Most importantly, the monitor showed that the Terminator Self Tuning system was in Learn Status, meaning the system would automatically tune itself as we began to drive the Blazer around. This is one of the coolest features of the Terminator EFI TBI system as far as we’re concerned.
And that’s just it. As Burnett put it, “There are thousands of cars and trucks out there, and their owners want nothing more than to be able to drive them to car shows, cruises, and the like. We wanted to make the technology of EFI easily accessible and easy to install.”
As we drove the Blazer for the next couple of days, in a few different situations, the system began performing its self-tuning process. Holley’s installation instructions state that the best way to accomplish this learning process is to drive the vehicle under as many different operating conditions as possible–different engine speeds and loads.
We began by slowly revving the engine in neutral and keeping it steady at different speeds up to about 2500 RPM. This helps the system learn the essential settings. Since the Blazer had an automatic tranny, we also followed the suggestion in the instructions and put it in gear, with a foot on the brake pedal and applied a small amount of throttle.
This system was designed to have you driving your car or truck sooner, as opposed to working on it. – Blane Burnett.
Beyond this basic self-tune, there is a multitude of tuning options you can begin to play with. There is basic tuning and advanced tuning. Basic allows changes in the fuel/air mixture and ignition timing if your vehicle uses a GM HEI unit.
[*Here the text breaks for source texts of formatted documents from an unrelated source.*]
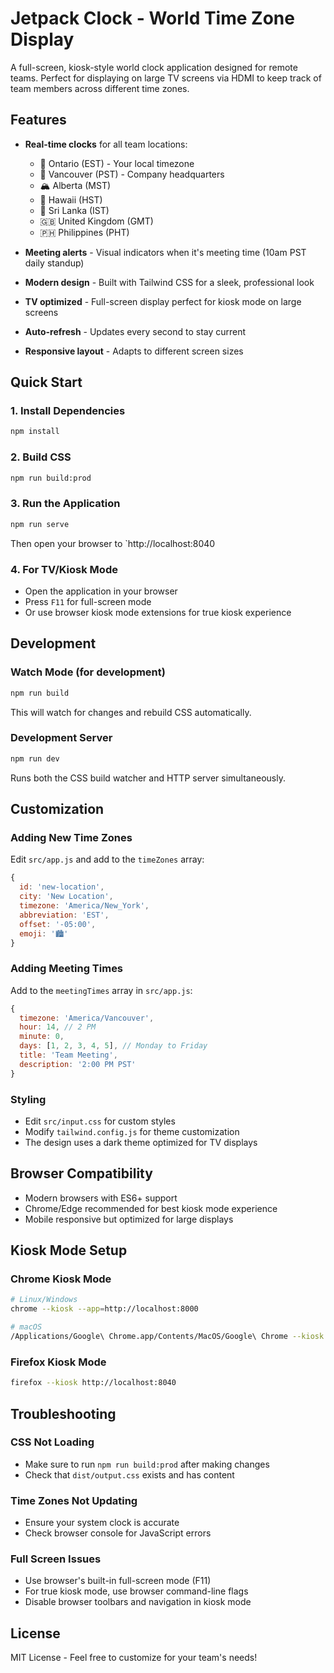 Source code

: # Jetpack Clock - World Time Zone Display

A full-screen, kiosk-style world clock application designed for remote teams. Perfect for displaying on large TV screens via HDMI to keep track of team members across different time zones.

## Features

- **Real-time clocks** for all team locations:
  - 🍁 Ontario (EST) - Your local timezone
  - 🌲 Vancouver (PST) - Company headquarters  
  - 🏔️ Alberta (MST)
  - 🌺 Hawaii (HST)
  - 🦁 Sri Lanka (IST)
  - 🇬🇧 United Kingdom (GMT)
  - 🇵🇭 Philippines (PHT)

- **Meeting alerts** - Visual indicators when it's meeting time (10am PST daily standup)
- **Modern design** - Built with Tailwind CSS for a sleek, professional look
- **TV optimized** - Full-screen display perfect for kiosk mode on large screens
- **Auto-refresh** - Updates every second to stay current
- **Responsive layout** - Adapts to different screen sizes

## Quick Start

### 1. Install Dependencies
```bash
npm install
```

### 2. Build CSS
```bash
npm run build:prod
```

### 3. Run the Application
```bash
npm run serve
```

Then open your browser to `http://localhost:8040

### 4. For TV/Kiosk Mode
- Open the application in your browser
- Press `F11` for full-screen mode
- Or use browser kiosk mode extensions for true kiosk experience

## Development

### Watch Mode (for development)
```bash
npm run build
```
This will watch for changes and rebuild CSS automatically.

### Development Server
```bash
npm run dev
```
Runs both the CSS build watcher and HTTP server simultaneously.

## Customization

### Adding New Time Zones
Edit `src/app.js` and add to the `timeZones` array:

```javascript
{
  id: 'new-location',
  city: 'New Location',
  timezone: 'America/New_York',
  abbreviation: 'EST',
  offset: '-05:00',
  emoji: '🏙️'
}
```

### Adding Meeting Times
Add to the `meetingTimes` array in `src/app.js`:

```javascript
{
  timezone: 'America/Vancouver',
  hour: 14, // 2 PM
  minute: 0,
  days: [1, 2, 3, 4, 5], // Monday to Friday
  title: 'Team Meeting',
  description: '2:00 PM PST'
}
```

### Styling
- Edit `src/input.css` for custom styles
- Modify `tailwind.config.js` for theme customization
- The design uses a dark theme optimized for TV displays

## Browser Compatibility

- Modern browsers with ES6+ support
- Chrome/Edge recommended for best kiosk mode experience
- Mobile responsive but optimized for large displays

## Kiosk Mode Setup

### Chrome Kiosk Mode
```bash
# Linux/Windows
chrome --kiosk --app=http://localhost:8000

# macOS
/Applications/Google\ Chrome.app/Contents/MacOS/Google\ Chrome --kiosk --app=http://localhost:8040
```

### Firefox Kiosk Mode
```bash
firefox --kiosk http://localhost:8040
```

## Troubleshooting

### CSS Not Loading
- Make sure to run `npm run build:prod` after making changes
- Check that `dist/output.css` exists and has content

### Time Zones Not Updating
- Ensure your system clock is accurate
- Check browser console for JavaScript errors

### Full Screen Issues
- Use browser's built-in full-screen mode (F11)
- For true kiosk mode, use browser command-line flags
- Disable browser toolbars and navigation in kiosk mode

## License

MIT License - Feel free to customize for your team's needs!
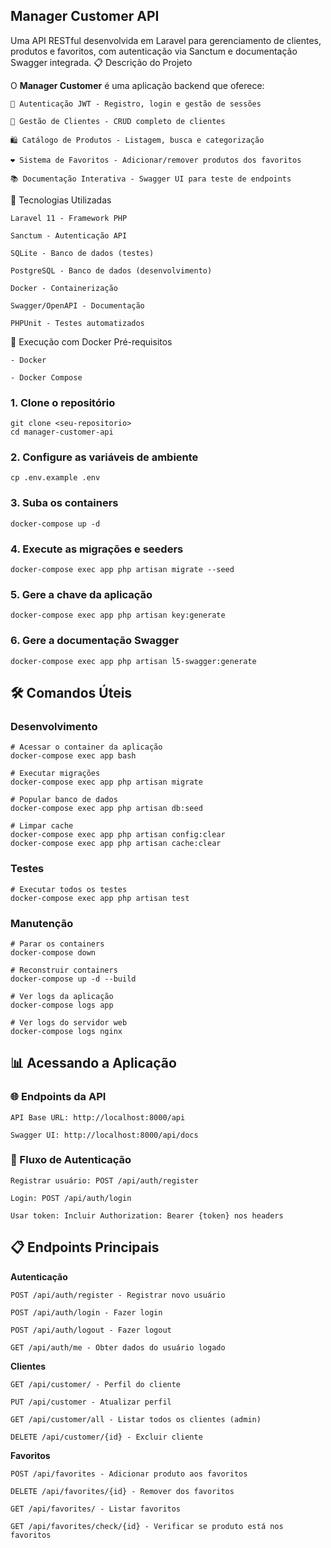 ## Manager Customer API

Uma API RESTful desenvolvida em Laravel para gerenciamento de clientes, produtos e favoritos, com autenticação via Sanctum e documentação Swagger integrada.
📋 Descrição do Projeto

O **Manager Customer** é uma aplicação backend que oferece:

    🔐 Autenticação JWT - Registro, login e gestão de sessões

    👥 Gestão de Clientes - CRUD completo de clientes

    🛍️ Catálogo de Produtos - Listagem, busca e categorização

    ❤️ Sistema de Favoritos - Adicionar/remover produtos dos favoritos

    📚 Documentação Interativa - Swagger UI para teste de endpoints

🚀 Tecnologias Utilizadas

    Laravel 11 - Framework PHP

    Sanctum - Autenticação API

    SQLite - Banco de dados (testes)

    PostgreSQL - Banco de dados (desenvolvimento)

    Docker - Containerização

    Swagger/OpenAPI - Documentação

    PHPUnit - Testes automatizados

🐳 Execução com Docker
Pré-requisitos

    - Docker

    - Docker Compose

### 1. Clone o repositório

```
git clone <seu-repositorio>
cd manager-customer-api
```

### 2. Configure as variáveis de ambiente

```
cp .env.example .env
```

### 3. Suba os containers

```
docker-compose up -d
```

### 4. Execute as migrações e seeders

```
docker-compose exec app php artisan migrate --seed
```

### 5. Gere a chave da aplicação

```
docker-compose exec app php artisan key:generate
```

### 6. Gere a documentação Swagger

```
docker-compose exec app php artisan l5-swagger:generate
```

## 🛠️ Comandos Úteis

### Desenvolvimento

```
# Acessar o container da aplicação
docker-compose exec app bash

# Executar migrações
docker-compose exec app php artisan migrate

# Popular banco de dados
docker-compose exec app php artisan db:seed

# Limpar cache
docker-compose exec app php artisan config:clear
docker-compose exec app php artisan cache:clear
```

### Testes

```
# Executar todos os testes
docker-compose exec app php artisan test
```

### Manutenção

```
# Parar os containers
docker-compose down

# Reconstruir containers
docker-compose up -d --build

# Ver logs da aplicação
docker-compose logs app

# Ver logs do servidor web
docker-compose logs nginx
```


## 📊 Acessando a Aplicação

### 🌐 Endpoints da API

    API Base URL: http://localhost:8000/api

    Swagger UI: http://localhost:8000/api/docs

###  🔐 Fluxo de Autenticação

    Registrar usuário: POST /api/auth/register

    Login: POST /api/auth/login

    Usar token: Incluir Authorization: Bearer {token} nos headers

## 📋 Endpoints Principais

**Autenticação**

    POST /api/auth/register - Registrar novo usuário

    POST /api/auth/login - Fazer login

    POST /api/auth/logout - Fazer logout

    GET /api/auth/me - Obter dados do usuário logado

**Clientes**

    GET /api/customer/ - Perfil do cliente

    PUT /api/customer - Atualizar perfil

    GET /api/customer/all - Listar todos os clientes (admin)

    DELETE /api/customer/{id} - Excluir cliente

**Favoritos**

    POST /api/favorites - Adicionar produto aos favoritos

    DELETE /api/favorites/{id} - Remover dos favoritos

    GET /api/favorites/ - Listar favoritos

    GET /api/favorites/check/{id} - Verificar se produto está nos favoritos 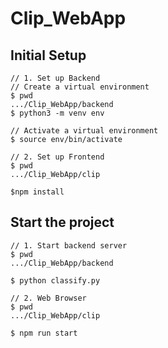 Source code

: # Clip_WebApp

## Initial Setup
```
// 1. Set up Backend
// Create a virtual environment
$ pwd
.../Clip_WebApp/backend
$ python3 -m venv env

// Activate a virtual environment
$ source env/bin/activate

// 2. Set up Frontend
$ pwd
.../Clip_WebApp/clip

$npm install
``` 

## Start the project
```
// 1. Start backend server
$ pwd
.../Clip_WebApp/backend

$ python classify.py

// 2. Web Browser
$ pwd
.../Clip_WebApp/clip

$ npm run start
```


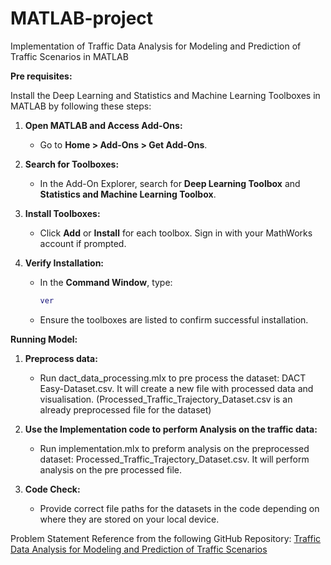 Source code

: # MATLAB-project
Implementation of Traffic Data Analysis for Modeling and Prediction of Traffic Scenarios in MATLAB

**Pre requisites:**

Install the Deep Learning and Statistics and Machine Learning Toolboxes in MATLAB by following these steps:

1. **Open MATLAB and Access Add-Ons:**
   - Go to **Home > Add-Ons > Get Add-Ons**.

2. **Search for Toolboxes:**
   - In the Add-On Explorer, search for **Deep Learning Toolbox** and **Statistics and Machine Learning Toolbox**.

3. **Install Toolboxes:**
   - Click **Add** or **Install** for each toolbox. Sign in with your MathWorks account if prompted.

4. **Verify Installation:**
   - In the **Command Window**, type:
     ```matlab
     ver
     ```
   - Ensure the toolboxes are listed to confirm successful installation.

**Running Model:**
1. **Preprocess data:**
    - Run dact_data_processing.mlx to pre process the dataset: DACT Easy-Dataset.csv. It will create a new file with processed data and visualisation. (Processed_Traffic_Trajectory_Dataset.csv is an already preprocessed file for the dataset)

2. **Use the Implementation code to perform Analysis on the traffic data:**
    - Run implementation.mlx to preform analysis on the preprocessed dataset: Processed_Traffic_Trajectory_Dataset.csv. It will perform analysis on the pre processed file.

3. **Code Check:**
    - Provide correct file paths for the datasets in the code depending on where they are stored on your local device.

Problem Statement Reference from the following GitHub Repository:
[Traffic Data Analysis for Modeling and Prediction of Traffic Scenarios](https://github.com/mathworks/MathWorks-Excellence-in-Innovation/tree/main/projects/Traffic%20Data%20Analysis%20for%20Modelling%20and%20Prediction%20of%20Traffic%20Scenarios)
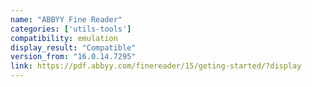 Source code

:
 ```yaml
---
name: "ABBYY Fine Reader"
categories: ['utils-tools']
compatibility: emulation
display_result: "Compatible"
version_from: "16.0.14.7295"
link: https://pdf.abbyy.com/finereader/15/geting-started/?display
---
```


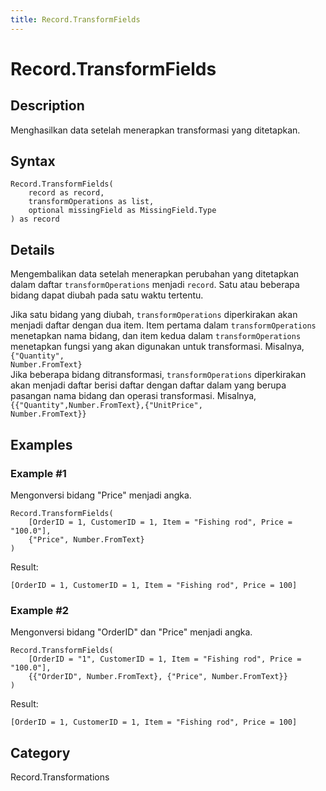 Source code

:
 ```yaml
---
title: Record.TransformFields
---
```


# Record.TransformFields


## Description

Menghasilkan data setelah menerapkan transformasi yang ditetapkan.


## Syntax

```powerquery
Record.TransformFields(
    record as record,
    transformOperations as list,
    optional missingField as MissingField.Type
) as record
```


## Details

Mengembalikan data setelah menerapkan perubahan yang ditetapkan dalam daftar <code>transformOperations</code> menjadi <code>record</code>.    Satu atau beberapa bidang dapat diubah pada satu waktu tertentu.      <div>Jika satu bidang yang diubah, <code>transformOperations</code> diperkirakan akan menjadi daftar dengan dua item. Item pertama dalam <code>transformOperations</code> menetapkan nama bidang, dan item kedua dalam <code>transformOperations</code> menetapkan fungsi yang akan digunakan untuk transformasi. Misalnya, <code>\{"Quantity", Number.FromText}</code></div>      <div>Jika beberapa bidang ditransformasi, <code>transformOperations</code> diperkirakan akan menjadi daftar berisi daftar dengan daftar dalam yang berupa pasangan nama bidang dan operasi transformasi. Misalnya, <code>\{\{"Quantity",Number.FromText},\{"UnitPrice", Number.FromText}}</code></div>


## Examples

### Example #1 
Mengonversi bidang &#34;Price&#34; menjadi angka.
```powerquery
Record.TransformFields(
    [OrderID = 1, CustomerID = 1, Item = "Fishing rod", Price = "100.0"],
    {"Price", Number.FromText}
)
```

Result: 
```powerquery
[OrderID = 1, CustomerID = 1, Item = "Fishing rod", Price = 100]
```


### Example #2 
Mengonversi bidang &#34;OrderID&#34; dan &#34;Price&#34; menjadi angka.
```powerquery
Record.TransformFields(
    [OrderID = "1", CustomerID = 1, Item = "Fishing rod", Price = "100.0"],
    {{"OrderID", Number.FromText}, {"Price", Number.FromText}}
)
```

Result: 
```powerquery
[OrderID = 1, CustomerID = 1, Item = "Fishing rod", Price = 100]
```




## Category
Record.Transformations
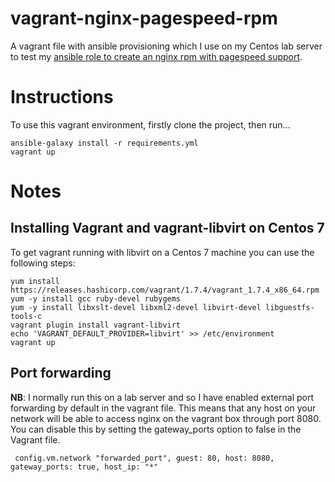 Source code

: # vagrant-nginx-pagespeed-rpm
A vagrant file with ansible provisioning which I use on my Centos lab server to test my [ansible role to create an nginx rpm with pagespeed support](https://github.com/paulmaunders/ansible-role-nginx-pagespeed-rpm).
# Instructions
To use this vagrant environment, firstly clone the project, then run...
```
ansible-galaxy install -r requirements.yml
vagrant up
```
# Notes
## Installing Vagrant and vagrant-libvirt on Centos 7
To get vagrant running with libvirt on a Centos 7 machine you can use the following steps:
```
yum install https://releases.hashicorp.com/vagrant/1.7.4/vagrant_1.7.4_x86_64.rpm
yum -y install gcc ruby-devel rubygems
yum -y install libxslt-devel libxml2-devel libvirt-devel libguestfs-tools-c
vagrant plugin install vagrant-libvirt
echo 'VAGRANT_DEFAULT_PROVIDER=libvirt' >> /etc/environment
vagrant up
```
## Port forwarding
**NB**: I normally run this on a lab server and so I have enabled external port forwarding by default in the vagrant file. This means that any host on your network will be able to access nginx on the vagrant box through port 8080. You can disable this by setting the gateway_ports option to false in the Vagrant file.
```
 config.vm.network "forwarded_port", guest: 80, host: 8080, gateway_ports: true, host_ip: "*"
```
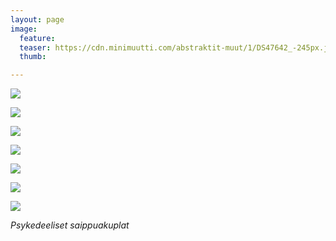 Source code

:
 ```yaml
---
layout: page
image:
  feature:
  teaser: https://cdn.minimuutti.com/abstraktit-muut/1/DS47642_-245px.jpg
  thumb:

---
```


![](https://cdn.minimuutti.com/abstraktit-muut/1/DS47455_2-800px.jpg)

![](https://cdn.minimuutti.com/abstraktit-muut/1/DS47443-800px.jpg)

![](https://cdn.minimuutti.com/abstraktit-muut/1/DS47455_1-800px.jpg)

![](https://cdn.minimuutti.com/abstraktit-muut/1/DS47546_3-800px.jpg)

![](https://cdn.minimuutti.com/abstraktit-muut/1/DS47647_2-800px.jpg)

![](https://cdn.minimuutti.com/abstraktit-muut/1/DS47642_1-800px.jpg)

![](https://cdn.minimuutti.com/abstraktit-muut/1/DS47646_1-800px.jpg)

*Psykedeeliset saippuakuplat*
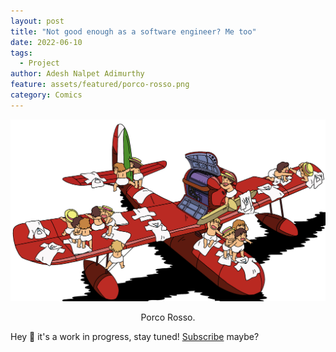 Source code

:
```yaml
---
layout: post
title: "Not good enough as a software engineer? Me too"
date: 2022-06-10
tags:
  - Project
author: Adesh Nalpet Adimurthy
feature: assets/featured/porco-rosso.png
category: Comics
---
```


<img class="center-image" src="./assets/featured/porco-rosso.png" /> 
<p style="text-align: center;">Porco Rosso. </p>

Hey 👋 it's a work in progress, stay tuned! [Subscribe](https://pyblog.medium.com/subscribe) maybe?


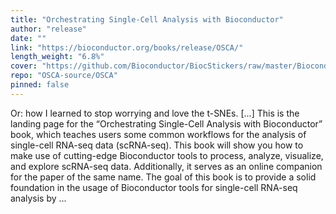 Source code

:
 ```yaml
---
title: "Orchestrating Single-Cell Analysis with Bioconductor"
author: "release"
date: ""
link: "https://bioconductor.org/books/release/OSCA/"
length_weight: "6.8%"
cover: "https://github.com/Bioconductor/BiocStickers/raw/master/Bioconductor/Bioconductor-serial.gif"
repo: "OSCA-source/OSCA"
pinned: false
---
```


Or: how I learned to stop worrying and love the t-SNEs. [...] This is the landing page for the “Orchestrating Single-Cell Analysis with Bioconductor” book,
which teaches users some common workflows for the analysis of single-cell RNA-seq data (scRNA-seq).
This book will show you how to make use of cutting-edge Bioconductor tools to process, analyze, visualize, and explore scRNA-seq data.
Additionally, it serves as an online companion for the paper of the same name. The goal of this book is to provide a solid foundation in the usage of Bioconductor tools for single-cell RNA-seq analysis by ...
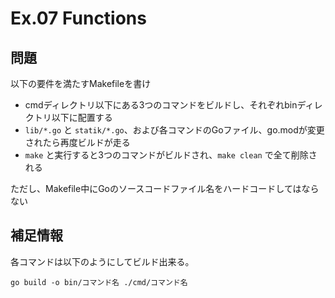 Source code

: # Ex.07 Functions

## 問題

以下の要件を満たすMakefileを書け

- cmdディレクトリ以下にある3つのコマンドをビルドし、それぞれbinディレクトリ以下に配置する
- `lib/*.go` と `statik/*.go`、および各コマンドのGoファイル、go.modが変更されたら再度ビルドが走る
- `make` と実行すると3つのコマンドがビルドされ、`make clean` で全て削除される

ただし、Makefile中にGoのソースコードファイル名をハードコードしてはならない

## 補足情報

各コマンドは以下のようにしてビルド出来る。

```
go build -o bin/コマンド名 ./cmd/コマンド名
``` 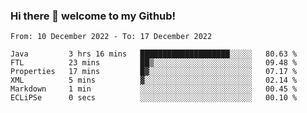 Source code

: ### Hi there 👋 welcome to my Github! 

<!--START_SECTION:waka-->

```text
From: 10 December 2022 - To: 17 December 2022

Java         3 hrs 16 mins   ████████████████████░░░░░   80.63 %
FTL          23 mins         ██▒░░░░░░░░░░░░░░░░░░░░░░   09.48 %
Properties   17 mins         █▓░░░░░░░░░░░░░░░░░░░░░░░   07.17 %
XML          5 mins          ▓░░░░░░░░░░░░░░░░░░░░░░░░   02.14 %
Markdown     1 min           ░░░░░░░░░░░░░░░░░░░░░░░░░   00.45 %
ECLiPSe      0 secs          ░░░░░░░░░░░░░░░░░░░░░░░░░   00.10 %
```

<!--END_SECTION:waka-->
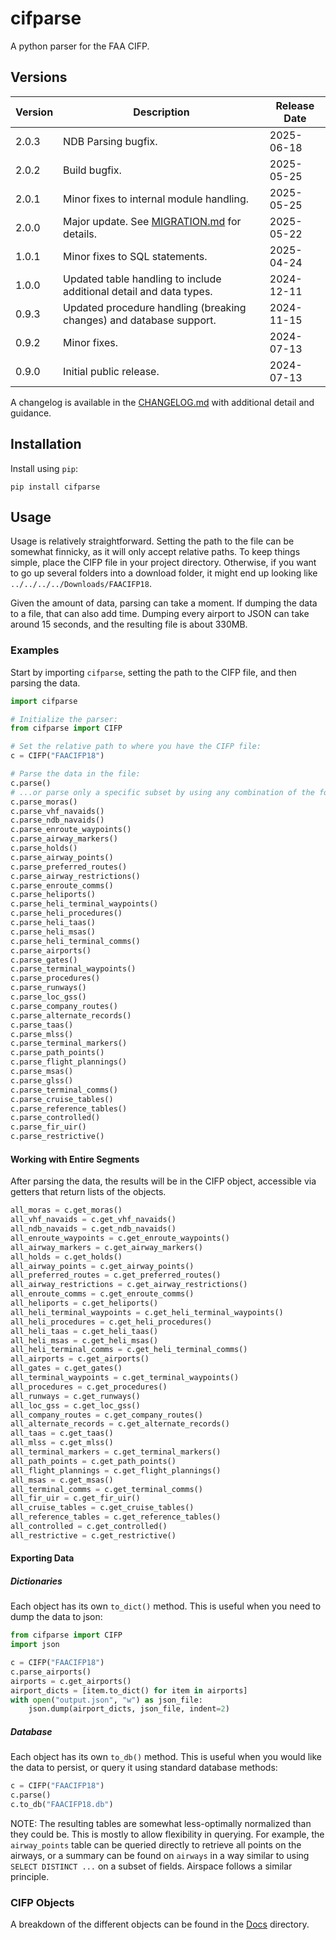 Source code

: # cifparse

A python parser for the FAA CIFP.

## Versions

| Version | Description                                                         | Release Date |
| ------- | ------------------------------------------------------------------- | ------------ |
| 2.0.3   | NDB Parsing bugfix.                                                 | 2025-06-18   |
| 2.0.2   | Build bugfix.                                                       | 2025-05-25   |
| 2.0.1   | Minor fixes to internal module handling.                            | 2025-05-25   |
| 2.0.0   | Major update. See [MIGRATION.md](./MIGRATION.md) for details.       | 2025-05-22   |
| 1.0.1   | Minor fixes to SQL statements.                                      | 2025-04-24   |
| 1.0.0   | Updated table handling to include additional detail and data types. | 2024-12-11   |
| 0.9.3   | Updated procedure handling (breaking changes) and database support. | 2024-11-15   |
| 0.9.2   | Minor fixes.                                                        | 2024-07-13   |
| 0.9.0   | Initial public release.                                             | 2024-07-13   |

A changelog is available in the [CHANGELOG.md](./CHANGELOG.md) with additional detail and guidance.

## Installation

Install using `pip`:

```
pip install cifparse
```

## Usage

Usage is relatively straightforward. Setting the path to the file can be somewhat finnicky, as it will only accept relative paths. To keep things simple, place the CIFP file in your project directory. Otherwise, if you want to go up several folders into a download folder, it might end up looking like `../../../../Downloads/FAACIFP18`.

Given the amount of data, parsing can take a moment. If dumping the data to a file, that can also add time. Dumping every airport to JSON can take around 15 seconds, and the resulting file is about 330MB.

### Examples

Start by importing `cifparse`, setting the path to the CIFP file, and then parsing the data.

```python
import cifparse

# Initialize the parser:
from cifparse import CIFP

# Set the relative path to where you have the CIFP file:
c = CIFP("FAACIFP18")

# Parse the data in the file:
c.parse()
# ...or parse only a specific subset by using any combination of the following:
c.parse_moras()
c.parse_vhf_navaids()
c.parse_ndb_navaids()
c.parse_enroute_waypoints()
c.parse_airway_markers()
c.parse_holds()
c.parse_airway_points()
c.parse_preferred_routes()
c.parse_airway_restrictions()
c.parse_enroute_comms()
c.parse_heliports()
c.parse_heli_terminal_waypoints()
c.parse_heli_procedures()
c.parse_heli_taas()
c.parse_heli_msas()
c.parse_heli_terminal_comms()
c.parse_airports()
c.parse_gates()
c.parse_terminal_waypoints()
c.parse_procedures()
c.parse_runways()
c.parse_loc_gss()
c.parse_company_routes()
c.parse_alternate_records()
c.parse_taas()
c.parse_mlss()
c.parse_terminal_markers()
c.parse_path_points()
c.parse_flight_plannings()
c.parse_msas()
c.parse_glss()
c.parse_terminal_comms()
c.parse_cruise_tables()
c.parse_reference_tables()
c.parse_controlled()
c.parse_fir_uir()
c.parse_restrictive()
```

#### Working with Entire Segments

After parsing the data, the results will be in the CIFP object, accessible via getters that return lists of the objects.

```python
all_moras = c.get_moras()
all_vhf_navaids = c.get_vhf_navaids()
all_ndb_navaids = c.get_ndb_navaids()
all_enroute_waypoints = c.get_enroute_waypoints()
all_airway_markers = c.get_airway_markers()
all_holds = c.get_holds()
all_airway_points = c.get_airway_points()
all_preferred_routes = c.get_preferred_routes()
all_airway_restrictions = c.get_airway_restrictions()
all_enroute_comms = c.get_enroute_comms()
all_heliports = c.get_heliports()
all_heli_terminal_waypoints = c.get_heli_terminal_waypoints()
all_heli_procedures = c.get_heli_procedures()
all_heli_taas = c.get_heli_taas()
all_heli_msas = c.get_heli_msas()
all_heli_terminal_comms = c.get_heli_terminal_comms()
all_airports = c.get_airports()
all_gates = c.get_gates()
all_terminal_waypoints = c.get_terminal_waypoints()
all_procedures = c.get_procedures()
all_runways = c.get_runways()
all_loc_gss = c.get_loc_gss()
all_company_routes = c.get_company_routes()
all_alternate_records = c.get_alternate_records()
all_taas = c.get_taas()
all_mlss = c.get_mlss()
all_terminal_markers = c.get_terminal_markers()
all_path_points = c.get_path_points()
all_flight_plannings = c.get_flight_plannings()
all_msas = c.get_msas()
all_terminal_comms = c.get_terminal_comms()
all_fir_uir = c.get_fir_uir()
all_cruise_tables = c.get_cruise_tables()
all_reference_tables = c.get_reference_tables()
all_controlled = c.get_controlled()
all_restrictive = c.get_restrictive()
```

#### Exporting Data

##### Dictionaries

Each object has its own `to_dict()` method. This is useful when you need to dump the data to json:

```python
from cifparse import CIFP
import json

c = CIFP("FAACIFP18")
c.parse_airports()
airports = c.get_airports()
airport_dicts = [item.to_dict() for item in airports]
with open("output.json", "w") as json_file:
    json.dump(airport_dicts, json_file, indent=2)
```

##### Database

Each object has its own `to_db()` method. This is useful when you would like the data to persist, or query it using standard database methods:

```python
c = CIFP("FAACIFP18")
c.parse()
c.to_db("FAACIFP18.db")
```

NOTE: The resulting tables are somewhat less-optimally normalized than they could be. This is mostly to allow flexibility in querying. For example, the `airway_points` table can be queried directly to retrieve all points on the airways, or a summary can be found on `airways` in a way similar to using `SELECT DISTINCT ...` on a subset of fields. Airspace follows a similar principle.

### CIFP Objects

A breakdown of the different objects can be found in the [Docs](./docs/) directory.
Advanced tuning can get you into some fun stuff once you’ve learned the system well and become accustomed to your vehicle’s performance.
With the advanced programming, you can alter coolant enrichment (similar to choke on a carb–it adds fuel as the engine warms up), acceleration enrichment (adds fuel depending upon engine load), RPM activation (for use with extremely large camshafts–typically found in race applications), and many more.
Wayne began driving Project Iron Blazer again and enjoying the vehicle and its new performance characteristics. Soon it became evident just how much better the truck ran in every situation.
“Driving around town after the tune I was averaging, depending on driving conditions, nearly 12 MPG, whereas before it was running at about 6 to 7 on the carb — that is nearly twice the fuel mileage with the Holley Terminator TBI EFI system.”
“Off-idle acceleration has been greatly improved over the truck’s performance with the carb, the truck really gets up and goes right off the line now, and there’s no stumbling when I stomp on the pedal,” said Wayne. “Throughout the throttle range — all the way to redline — acceleration is smooth and strong, the engine just roars!”
Most importantly, the Blazer’s performance in off-camber situations or on steep hills was remarkably improved with the Holley Terminator system installed. Wayne said, “The truck had often coughed and sputtered when we were carving the dunes or when climbing hills at Glamis, but with the EFI feeding fuel to the engine no matter what the truck is doing, I can drive it anywhere.”
As far as the installation goes, our shop manager Sean Goude said, “The instructions are step-by-step, well illustrated and easy to follow. The great thing is that Holley offers tremendous support, so you can call in for help and send them things like data logs during set up.” He did, however, agree with Holley’s suggestion that, “… the electronic wiring instructions be followed precisely, as any errors here can lead to costly parts failures.
Off-idle, mid-range, full-throttle, climbing or creeping along the side of a hill, Project Iron Blazer is now running like a champ. Goodbye carburetor; hello Holley EFI 4 BBL TBI fuel injection system!